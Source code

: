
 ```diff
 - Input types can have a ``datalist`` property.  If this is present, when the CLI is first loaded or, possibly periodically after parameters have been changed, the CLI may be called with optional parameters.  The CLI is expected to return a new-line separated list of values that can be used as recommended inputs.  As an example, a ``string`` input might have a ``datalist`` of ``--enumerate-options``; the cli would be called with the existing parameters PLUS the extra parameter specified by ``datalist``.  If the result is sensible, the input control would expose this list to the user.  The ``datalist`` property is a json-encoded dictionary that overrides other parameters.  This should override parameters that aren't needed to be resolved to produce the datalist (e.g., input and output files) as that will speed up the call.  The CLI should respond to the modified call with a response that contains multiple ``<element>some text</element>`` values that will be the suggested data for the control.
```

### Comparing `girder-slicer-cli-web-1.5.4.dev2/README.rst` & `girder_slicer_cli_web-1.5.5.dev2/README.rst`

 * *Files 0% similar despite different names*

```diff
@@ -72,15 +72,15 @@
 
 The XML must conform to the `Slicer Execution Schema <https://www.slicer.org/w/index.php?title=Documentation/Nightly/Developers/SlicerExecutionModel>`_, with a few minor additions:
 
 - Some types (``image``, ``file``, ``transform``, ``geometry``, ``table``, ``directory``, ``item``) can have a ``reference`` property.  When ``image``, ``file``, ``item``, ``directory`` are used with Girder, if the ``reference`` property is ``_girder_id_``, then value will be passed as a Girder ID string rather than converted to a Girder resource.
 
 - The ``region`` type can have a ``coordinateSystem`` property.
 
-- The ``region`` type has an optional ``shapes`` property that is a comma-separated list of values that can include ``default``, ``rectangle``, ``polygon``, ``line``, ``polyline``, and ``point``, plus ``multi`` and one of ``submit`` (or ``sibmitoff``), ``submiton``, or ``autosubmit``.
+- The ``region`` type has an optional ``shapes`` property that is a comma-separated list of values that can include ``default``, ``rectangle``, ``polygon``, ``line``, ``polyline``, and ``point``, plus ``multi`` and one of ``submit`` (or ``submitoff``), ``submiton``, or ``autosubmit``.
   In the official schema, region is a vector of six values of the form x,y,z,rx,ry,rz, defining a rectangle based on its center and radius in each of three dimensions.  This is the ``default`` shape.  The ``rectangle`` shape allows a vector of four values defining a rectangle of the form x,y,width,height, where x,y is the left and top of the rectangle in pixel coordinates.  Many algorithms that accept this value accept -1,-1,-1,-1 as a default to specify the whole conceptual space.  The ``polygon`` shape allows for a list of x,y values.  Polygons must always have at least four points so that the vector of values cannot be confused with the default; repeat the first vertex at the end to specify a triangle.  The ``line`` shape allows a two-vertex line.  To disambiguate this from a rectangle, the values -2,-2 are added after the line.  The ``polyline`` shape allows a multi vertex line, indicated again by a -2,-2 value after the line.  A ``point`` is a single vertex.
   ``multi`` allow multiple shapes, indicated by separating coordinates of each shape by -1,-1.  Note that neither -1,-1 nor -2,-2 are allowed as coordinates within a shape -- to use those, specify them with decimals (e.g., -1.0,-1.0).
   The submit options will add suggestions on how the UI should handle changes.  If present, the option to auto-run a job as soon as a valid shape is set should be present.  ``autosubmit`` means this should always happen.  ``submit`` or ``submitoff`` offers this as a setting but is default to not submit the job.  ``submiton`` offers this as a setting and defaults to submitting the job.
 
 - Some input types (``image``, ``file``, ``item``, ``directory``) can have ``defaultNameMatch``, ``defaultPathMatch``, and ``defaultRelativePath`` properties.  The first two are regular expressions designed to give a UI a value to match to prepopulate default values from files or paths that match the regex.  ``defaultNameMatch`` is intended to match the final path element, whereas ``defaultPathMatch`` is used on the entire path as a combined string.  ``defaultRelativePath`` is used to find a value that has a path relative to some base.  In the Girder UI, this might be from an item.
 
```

= = =

* _How to complete this task_
Output all of the listing exactly as written.

* _Exercise solution_
Source code

:
 ```diff
 - Input types can have a ``datalist`` property.  If this is present, when the CLI is first loaded or, possibly periodically after parameters have been changed, the CLI may be called with optional parameters.  The CLI is expected to return a new-line separated list of values that can be used as recommended inputs.  As an example, a ``string`` input might have a ``datalist`` of ``--enumerate-options``; the cli would be called with the existing parameters PLUS the extra parameter specified by ``datalist``.  If the result is sensible, the input control would expose this list to the user.  The ``datalist`` property is a json-encoded dictionary that overrides other parameters.  This should override parameters that aren't needed to be resolved to produce the datalist (e.g., input and output files) as that will speed up the call.  The CLI should respond to the modified call with a response that contains multiple ``<element>some text</element>`` values that will be the suggested data for the control.
```

### Comparing `girder-slicer-cli-web-1.5.4.dev2/README.rst` & `girder_slicer_cli_web-1.5.5.dev2/README.rst`

 * *Files 0% similar despite different names*

```diff
@@ -72,15 +72,15 @@
 
 The XML must conform to the `Slicer Execution Schema <https://www.slicer.org/w/index.php?title=Documentation/Nightly/Developers/SlicerExecutionModel>`_, with a few minor additions:
 
 - Some types (``image``, ``file``, ``transform``, ``geometry``, ``table``, ``directory``, ``item``) can have a ``reference`` property.  When ``image``, ``file``, ``item``, ``directory`` are used with Girder, if the ``reference`` property is ``_girder_id_``, then value will be passed as a Girder ID string rather than converted to a Girder resource.
 
 - The ``region`` type can have a ``coordinateSystem`` property.
 
-- The ``region`` type has an optional ``shapes`` property that is a comma-separated list of values that can include ``default``, ``rectangle``, ``polygon``, ``line``, ``polyline``, and ``point``, plus ``multi`` and one of ``submit`` (or ``sibmitoff``), ``submiton``, or ``autosubmit``.
+- The ``region`` type has an optional ``shapes`` property that is a comma-separated list of values that can include ``default``, ``rectangle``, ``polygon``, ``line``, ``polyline``, and ``point``, plus ``multi`` and one of ``submit`` (or ``submitoff``), ``submiton``, or ``autosubmit``.
   In the official schema, region is a vector of six values of the form x,y,z,rx,ry,rz, defining a rectangle based on its center and radius in each of three dimensions.  This is the ``default`` shape.  The ``rectangle`` shape allows a vector of four values defining a rectangle of the form x,y,width,height, where x,y is the left and top of the rectangle in pixel coordinates.  Many algorithms that accept this value accept -1,-1,-1,-1 as a default to specify the whole conceptual space.  The ``polygon`` shape allows for a list of x,y values.  Polygons must always have at least four points so that the vector of values cannot be confused with the default; repeat the first vertex at the end to specify a triangle.  The ``line`` shape allows a two-vertex line.  To disambiguate this from a rectangle, the values -2,-2 are added after the line.  The ``polyline`` shape allows a multi vertex line, indicated again by a -2,-2 value after the line.  A ``point`` is a single vertex.
   ``multi`` allow multiple shapes, indicated by separating coordinates of each shape by -1,-1.  Note that neither -1,-1 nor -2,-2 are allowed as coordinates within a shape -- to use those, specify them with decimals (e.g., -1.0,-1.0).
   The submit options will add suggestions on how the UI should handle changes.  If present, the option to auto-run a job as soon as a valid shape is set should be present.  ``autosubmit`` means this should always happen.  ``submit`` or ``submitoff`` offers this as a setting but is default to not submit the job.  ``submiton`` offers this as a setting and defaults to submitting the job.
 
 - Some input types (``image``, ``file``, ``item``, ``directory``) can have ``defaultNameMatch``, ``defaultPathMatch``, and ``defaultRelativePath`` properties.  The first two are regular expressions designed to give a UI a value to match to prepopulate default values from files or paths that match the regex.  ``defaultNameMatch`` is intended to match the final path element, whereas ``defaultPathMatch`` is used on the entire path as a combined string.  ``defaultRelativePath`` is used to find a value that has a path relative to some base.  In the Girder UI, this might be from an item.
 
```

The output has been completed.